Kiedy stawiałam pierwsze kroki jako nauczycielka, właściwie nie byłam jeszcze przekonana, czy naprawdę wsiąknę w życie szkoły. Zawód nauczyciela nie był bowiem moim powołaniem, a raczej decyzją wymuszoną okolicznościami życiowymi. Okazało się jednak, że w szkole czuję się jak ryba w wodzie.
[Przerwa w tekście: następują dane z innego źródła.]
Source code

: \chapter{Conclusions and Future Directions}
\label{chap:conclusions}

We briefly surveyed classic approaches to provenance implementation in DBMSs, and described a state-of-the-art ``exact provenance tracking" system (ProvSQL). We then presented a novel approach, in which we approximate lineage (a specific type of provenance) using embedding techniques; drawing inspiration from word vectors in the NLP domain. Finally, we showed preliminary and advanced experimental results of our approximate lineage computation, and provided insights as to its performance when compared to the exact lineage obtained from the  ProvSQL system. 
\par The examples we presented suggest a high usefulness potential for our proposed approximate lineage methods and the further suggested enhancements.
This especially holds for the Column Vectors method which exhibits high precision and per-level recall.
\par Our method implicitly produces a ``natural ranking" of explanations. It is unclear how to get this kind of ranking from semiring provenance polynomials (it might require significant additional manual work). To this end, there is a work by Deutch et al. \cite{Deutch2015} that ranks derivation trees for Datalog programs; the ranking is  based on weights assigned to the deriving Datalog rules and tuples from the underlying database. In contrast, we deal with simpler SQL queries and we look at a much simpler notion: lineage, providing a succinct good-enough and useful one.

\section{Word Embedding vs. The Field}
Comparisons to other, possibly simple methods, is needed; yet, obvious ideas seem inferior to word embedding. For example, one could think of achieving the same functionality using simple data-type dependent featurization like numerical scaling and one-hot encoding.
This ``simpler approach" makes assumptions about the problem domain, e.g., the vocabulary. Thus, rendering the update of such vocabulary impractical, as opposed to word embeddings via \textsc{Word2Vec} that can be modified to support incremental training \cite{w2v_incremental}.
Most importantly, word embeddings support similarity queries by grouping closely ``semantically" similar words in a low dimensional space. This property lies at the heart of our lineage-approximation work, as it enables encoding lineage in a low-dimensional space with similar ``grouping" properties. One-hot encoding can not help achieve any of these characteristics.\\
Współpraca ze skupem makulatury
Zostałam wychowawcą krnąbrnej klasy, dostałam własną salę lekcyjną po poprzedniej nauczycielce, która odeszła na emeryturę. Gdy tam weszłam, jeszcze nic nie zapowiadało się źle. Jednak gdy tylko otworzyłam kilka szaf znajdujących się na tyłach sali, zostałam zaatakowana przez wylatujące stamtąd papierzyska! Emerytka trzymała tam wszystko, nie tylko sprawdziany sprzed piętnastu lat (a przecież nauczyciel ma obowiązek trzymać sprawdziany jedynie przez okrągły rok), ale też jakieś plakaty tworzone przez uczniów i inne kartki, które pokrywała gruba warstwa kurzu. W takich warunkach praca będzie niemożliwa – gdzie ja będę przechowywać kartkówki i testy? Musiałam zrobić z tym porządek. Zdecydowałam się oddać papierową zawartość tych kilku szaf na makulaturę. Postanowiłam się zorientować, gdzie jest przyjmowana taka makulatura Warszawa skup okazał się jednak znajdować całkiem niedaleko szkoły. Zadzwoniłam tam i przemiły pracownik powiedział, że taką ilość makulatury to przyjedzie sam odebrać, żebym ja nie musiała się męczyć podczas dźwigania. Ucieszyłam się.
Faktycznie jeszcze tego samego dnia do naszej szkoły przyszedł pracownik warszawskiego skupu makulatury. Gdy zobaczył te sterty papierów, aż się przeżegnał. Powiedział, że powinien przyjechać z taczką, żeby je wszystkie zebrać. Popakowaliśmy jednak kartki w grube pliki, które związywaliśmy sznurkiem. Było to już przyjemniejsze w transporcie. I tak pozbyłam się całej makulatury zalegającej w szkolnych szafach w mojej sali lekcyjnej.